I'm used to a network environment where it doesn't really matter how
write() to the network at once as long as it's not stupidly
small. Going much smaller than the 1500 byte MTU on 1G Ethernet will
cost you TCP performance but that's about it. Certainly once you hit the
MTU you're in the clear and any competent modern machine and network
will deliver wire bandwidth. With 10G Ethernet this doesn't seem to
be true at all. Getting close to theoretical wire speeds even in a
relatively tight sending loop seems to require network buffer sizes that
are much bigger than the MTU. I was seeing performance increases all the
way out to 128 KB
(128 KB is the interesting size for me because 128 KB is the common ZFS block size and thus the usual size for ZFS disk IOs. iSCSI overhead makes that a bit more than 128 KB on the wire but not that much.)

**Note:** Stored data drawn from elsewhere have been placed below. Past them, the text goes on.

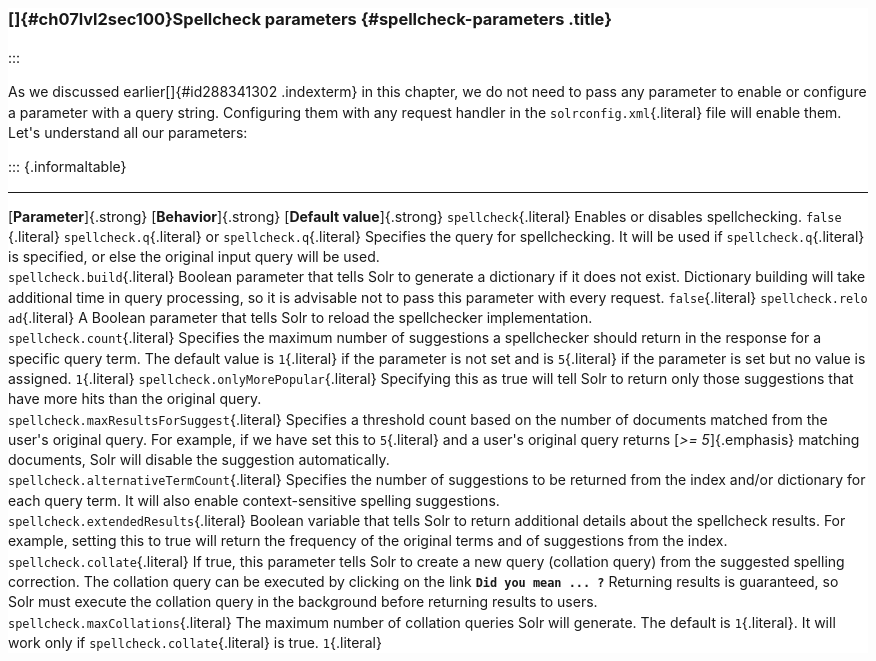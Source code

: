 <div>

### []{#ch07lvl2sec100}Spellcheck parameters {#spellcheck-parameters .title}

</div>

</div>
:::

As we discussed earlier[]{#id288341302 .indexterm} in this chapter, we
do not need to pass any parameter to enable or configure a parameter
with a query string. Configuring them with any request handler in the
`solrconfig.xml`{.literal} file will enable them. Let\'s understand all
our parameters:

::: {.informaltable}
  ------------------------------------------------------ ---------------------------------------------------------------------------------------------------------------------------------------------------------------------------------------------------------------------------------------------------------------------------------------------------------------------------------------- ------------------------------
  [**Parameter**]{.strong}                               [**Behavior**]{.strong}                                                                                                                                                                                                                                                                                                                  [**Default value**]{.strong}
  `spellcheck`{.literal}                                 Enables or disables spellchecking.                                                                                                                                                                                                                                                                                                       `false`{.literal}
  `spellcheck.q`{.literal} or `spellcheck.q`{.literal}   Specifies the query for spellchecking. It will be used if `spellcheck.q`{.literal} is specified, or else the original input query will be used.                                                                                                                                                                                          
  `spellcheck.build`{.literal}                           Boolean parameter that tells Solr to generate a dictionary if it does not exist. Dictionary building will take additional time in query processing, so it is advisable not to pass this parameter with every request.                                                                                                                    `false`{.literal}
  `spellcheck.reload`{.literal}                          A Boolean parameter that tells Solr to reload the spellchecker implementation.                                                                                                                                                                                                                                                           
  `spellcheck.count`{.literal}                           Specifies the maximum number of suggestions a spellchecker should return in the response for a specific query term. The default value is `1`{.literal} if the parameter is not set and is `5`{.literal} if the parameter is set but no value is assigned.                                                                                `1`{.literal}
  `spellcheck.onlyMorePopular`{.literal}                 Specifying this as true will tell Solr to return only those suggestions that have more hits than the original query.                                                                                                                                                                                                                     
  `spellcheck.maxResultsForSuggest`{.literal}            Specifies a threshold count based on the number of documents matched from the user\'s original query. For example, if we have set this to `5`{.literal} and a user\'s original query returns [*\>= 5*]{.emphasis} matching documents, Solr will disable the suggestion automatically.                                                    
  `spellcheck.alternativeTermCount`{.literal}            Specifies the number of suggestions to be returned from the index and/or dictionary for each query term. It will also enable context-sensitive spelling suggestions.                                                                                                                                                                     
  `spellcheck.extendedResults`{.literal}                 Boolean variable that tells Solr to return additional details about the spellcheck results. For example, setting this to true will return the frequency of the original terms and of suggestions from the index.                                                                                                                         
  `spellcheck.collate`{.literal}                         If true, this parameter tells Solr to create a new query (collation query) from the suggested spelling correction. The collation query can be executed by clicking on the link **`Did you mean ... ?`** Returning results is guaranteed, so Solr must execute the collation query in the background before returning results to users.   
  `spellcheck.maxCollations`{.literal}                   The maximum number of collation queries Solr will generate. The default is `1`{.literal}. It will work only if `spellcheck.collate`{.literal} is true.                                                                                                                                                                                   `1`{.literal}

I don't know exactly why this is so, but one obvious theory is that 10G Ethernet transmit speeds are so ferociously fast that you need relatively large buffer sizes to keep the operating system's transmit buffers filled. If I'm doing the math right, it takes about 12 microseconds to transmit a 1500 byte Ethernet packet on 1G Ethernet; in order to keep the network saturated your program needs to push around that much write data into the kernel every 12 microseconds to avoid stalling the network. By contrast 10G will write about 16 KB to the network over that same 12 microseconds, so you need to push about ten times more data into the kernel to keep the network fed and avoid stalls.
(This assumes that the transmit paths for 10G are no more efficient than for 1G. This may be a bad assumption; I wouldn't be surprised if there is more hardware acceleration and thus less kernel overhead for 10G.)
If my theory is right what matters here is not your program's total bandwidth into the kernel but latency. If you write with small buffers you must provide more data to the kernel almost immediately in order to avoid a stall. If you write with large buffers you buy yourself latency insurance and can afford more of a delay before your program gives the kernel more data. I'm not entirely satisfied with this explanation but it's the best I have right now.
(It may be lucky that my test sending program is not necessarily the absolutely fastest thing that it could be and has some degree of extra overhead because of how I'm using it. If I'm right I wouldn't necessarily have seen this effect with a really fast and minimal test program.)